Japan’s Chief Cabinet Secretary Matsuno Hirokazu announced that his country would strengthen anti-aircraft and anti-missile defenses, following news that the communist Chinese regime had tested a hypersonic missile.

Hirokazu also referred to the Chinese regime, noting that its military expansionism by sea and air is of concern to neighboring countries and the world, in a press conference quoted by NHK on Oct. 18. 

He also commented that Beijing has not been transparent about its investments in nuclear weapons, which have increased in quantity and quality. 

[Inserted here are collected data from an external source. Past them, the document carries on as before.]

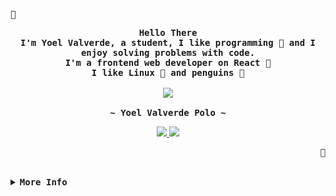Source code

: <div align="center">
<p align="left">
  <samp></samp>
</p>

<p align="center">
  <samp>
    <b>
      Hello There
      <br />
      I'm Yoel Valverde, a student, I like programming  and I enjoy solving problems with code.
      <br />
      I'm a frontend web developer on React 
      <br />
      I like Linux  and penguins 
    </br>
    <br />
    <image src="https://readme-typing-svg.herokuapp.com?font=Iosevka&size=16&color=6791c9&center=true&width=410&height=45&lines=I+like+to+find+the+solution+to+a+problem.">
    <br /><br />
    <b>
      ~ Yoel Valverde Polo ~
    </b>
    <div align="center">
      <a href="https://instagram.com/yoelvp73">
        <img src="https://img.shields.io/badge/Instagram-%23E4405F.svg?logo=Instagram&logoColor=white" />
      </a>
      <a href="https://linkedin.com/in/yoelvalverdepolo">
        <img src="https://img.shields.io/badge/LinkedIn-%230077B5.svg?logo=linkedin&logoColor=white" />
      </a>
    </div>
  </samp>
</p>
<p align="right">
  <samp></samp>
</p>
</div>
<br>

<!-- More info -->
<details>
<summary>
  <samp>
    <b>More Info</b>
  </samp>
</summary>

<br />

<b>
  <h4>
    Skills
  </h4>
</b>
<div>
  <img alt="CSS3" src="https://img.shields.io/badge/css3-%231572B6.svg?style=flat&logo=css3&logoColor=white" /> <img alt="HTML5" src="https://img.shields.io/badge/html5-%23E34F26.svg?style=flat&logo=html5&logoColor=white" /> <img alt="JAVA" src="https://img.shields.io/badge/java-%23ED8B00.svg?style=flat&logo=java&logoColor=white" /> <img alt="JAVASCRIPT" src="https://img.shields.io/badge/javascript-%23323330.svg?style=flat&logo=javascript&logoColor=%23F7DF1E" /> <img alt="MARKDOWN" src="https://img.shields.io/badge/markdown-%23000000.svg?style=flat&logo=markdown&logoColor=white" /> <img alt="PHP" src="https://img.shields.io/badge/php-%23777BB4.svg?style=flat&logo=php&logoColor=white" /> <img alt="RUST" src="https://img.shields.io/badge/rust-%23000000.svg?style=flat&logo=rust&logoColor=white" /> <img alt="TYPESCRIPT" src="https://img.shields.io/badge/typescript-%23007ACC.svg?style=flat&logo=typescript&logoColor=white" /> <img alt="DIGITAL OCEAN" src="https://img.shields.io/badge/DigitalOcean-%230167ff.svg?style=flat&logo=digitalOcean&logoColor=white" /> <img alt="HEROKU" src="https://img.shields.io/badge/heroku-%23430098.svg?style=flat&logo=heroku&logoColor=white" /> <img alt="NETLIFY" src="https://img.shields.io/badge/netlify-%23000000.svg?style=flat&logo=netlify&logoColor=#00C7B7" /> <img alt="CHAKRA UI" src="https://img.shields.io/badge/chakra-%234ED1C5.svg?style=flat&logo=chakraui&logoColor=white" /> <img alt="BOOTSTRAP" src="https://img.shields.io/badge/bootstrap-%23563D7C.svg?style=flat&logo=bootstrap&logoColor=whit" /> <img alt="EXPRESS.JS" src="https://img.shields.io/badge/express.js-%23404d59.svg?style=flat&logo=express&logoColor=%2361DAFB" /> <img alt="INSOMNIA" src="https://img.shields.io/badge/Insomnia-black?style=flat&logo=insomnia&logoColor=5849BE" /> <img alt="LARAVEL" src="https://img.shields.io/badge/laravel-%23FF2D20.svg?style=flat&logo=laravel&logoColor=white" /> <img alt="NPM" src="https://img.shields.io/badge/NPM-%23000000.svg?style=flat&logo=npm&logoColor=white" /> <img alt="NEXT.JS" src="https://img.shields.io/badge/Next-black?style=flat&logo=next.js&logoColor=white)" /> <img alt="NODE.JS" src="https://img.shields.io/badge/node.js-6DA55F?style=flat&logo=node.js&logoColor=white" /> <img alt="REACT" src="https://img.shields.io/badge/react-%2320232a.svg?style=flat&logo=react&logoColor=%2361DAF" /> <img alt="SASS" src="https://img.shields.io/badge/SASS-hotpink.svg?style=flat&logo=SASS&logoColor=white" /> <img alt="STYLED COMPONENTS" src="https://img.shields.io/badge/styled--components-DB7093?style=flat&logo=styled-components&logoColor=white" /> <img alt="TAILWINDCSS" src="https://img.shields.io/badge/tailwindcss-%2338B2AC.svg?style=flat&logo=tailwind-css&logoColor=white" /> <img alt="APACHE" src="https://img.shields.io/badge/apache-%23D42029.svg?style=flat&logo=apache&logoColor=white" /> <img alt="NGINX" src="https://img.shields.io/badge/nginx-%23009639.svg?style=flat&logo=nginx&logoColor=white" /> <img alt="MARIADB" src="https://img.shields.io/badge/MariaDB-003545?style=flat&logo=mariadb&logoColor=white" /> <img alt="MYSQL" src="https://img.shields.io/badge/mysql-%2300f.svg?style=flat&logo=mysql&logoColor=white" /> <img alt="POSTGRES" src="https://img.shields.io/badge/postgres-%23316192.svg?style=flat&logo=postgresql&logoColor=white)" /> <img alt="FIGMA" src="https://img.shields.io/badge/figma-%23F24E1E.svg?style=flat&logo=figma&logoColor=white" /> <img alt="ESLINT" src="https://img.shields.io/badge/ESLint-4B3263?style=flat&logo=eslint&logoColor=white" /> <img alt="NOTION" src="https://img.shields.io/badge/Notion-%23000000.svg?style=flat&logo=notion&logoColor=white" /> <img alt="POSTMAN" src="https://img.shields.io/badge/Postman-FF6C37?style=flat&logo=postman&logoColor=whit" />
</div>

<hr />

<b>
  <h4>
    Records
  </h4>
</b>
<div align="center" style="display:flex;flex-wrap:wrap;justify-content:start;align-items:flex-start;gap:1rem;">
  <img src="https://github-readme-stats.vercel.app/api?username=yoelvp&theme=gruvbox&hide_border=false&include_all_commits=false&count_private=false" />
  <br />
  <img src="https://github-readme-streak-stats.herokuapp.com/?user=yoelvp&theme=gruvbox&hide_border=false" />
  <br />
  <img src="https://github-readme-stats.vercel.app/api/top-langs/?username=yoelvp&theme=gruvbox&hide_border=false&include_all_commits=false&count_private=false&layout=compact" />
</div>

<hr />

<b>
  <h4>
    Achievements
  </h4>
</b>
<div align="center" style="display:flex;gap:2rem;justify-content:start;">
  <!-- <img src="https://github-trophies.vercel.app/?username=yoelvp&rank=SECRET,SSS,SS,S,AAA,AA,A&row=2&column=3&margin-w=15&margin-h=15&no-frame=true&theme=nord" /> -->
  <img src="https://github-profile-trophy.vercel.app/?username=yoelvp&theme=gruvbox&no-frame=false&no-bg=false&margin-w=4" />
</div>

<hr />

<b>
  <h4>
    Phrase of the day
  </h4>
</b>
<div align="center" style="display:flex;gap:2rem;justify-content:start;">
  <img src="https://quotes-github-readme.vercel.app/api?type=horizontal&theme=gruvbox" />
</div>
</details>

According to a recent report, U.S. intelligence services were surprised by the test of a nuclear-capable hypersonic missile that circled the globe before flying rapidly toward its target. 

Although the test missile missed the rendezvous with its target by about 30 miles, it signifies the deployment achieved in that technological area.  It apparently travels at about five times the speed of sound.

According to a Chinese official and a Chinese security expert, the hypersonic glide vehicle was launched by a Long March rocket used in the space program. Both sources also confirmed that the Chinese Academy of Aerospace Aerodynamics is developing the weapon.

On the other hand, an Asian national security official said that China usually announces the launch of a Long March rocket, used to put hypersonic vehicles into orbit, but they concealed the August launch, which could confirm the points about the CCP’s lack of transparency alluded to by Hirokazu.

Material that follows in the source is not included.